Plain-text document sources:
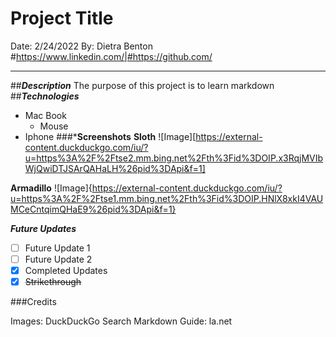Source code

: # Project Title
Date: 2/24/2022
By: Dietra Benton
#https://www.linkedin.com/|#https://github.com/
***
##***Description***
The purpose of this project is to learn markdown
##***Technologies***
* Mac Book
    * Mouse
* Iphone
###***Screenshots**
**Sloth**
![Image][https://external-content.duckduckgo.com/iu/?u=https%3A%2F%2Ftse2.mm.bing.net%2Fth%3Fid%3DOIP.x3RqjMVIbWjQwiDTJSArQAHaLH%26pid%3DApi&f=1]

**Armadillo**
![Image]{https://external-content.duckduckgo.com/iu/?u=https%3A%2F%2Ftse1.mm.bing.net%2Fth%3Fid%3DOIP.HNlX8xkI4VAUMCeCntqimQHaE9%26pid%3DApi&f=1}

***Future Updates***

- [ ] Future Update 1
- [ ] Future Update 2
- [x] Completed Updates
- [x] ~~Strikethrough~~

###Credits

Images: DuckDuckGo Search
Markdown Guide: la.net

◆ Exercise details: Filter the records down to the lines containing the word "bing", and copy those.

◆ Answer box:
![Image][https://external-content.duckduckgo.com/iu/?u=https%3A%2F%2Ftse2.mm.bing.net%2Fth%3Fid%3DOIP.x3RqjMVIbWjQwiDTJSArQAHaLH%26pid%3DApi&f=1]
![Image]{https://external-content.duckduckgo.com/iu/?u=https%3A%2F%2Ftse1.mm.bing.net%2Fth%3Fid%3DOIP.HNlX8xkI4VAUMCeCntqimQHaE9%26pid%3DApi&f=1}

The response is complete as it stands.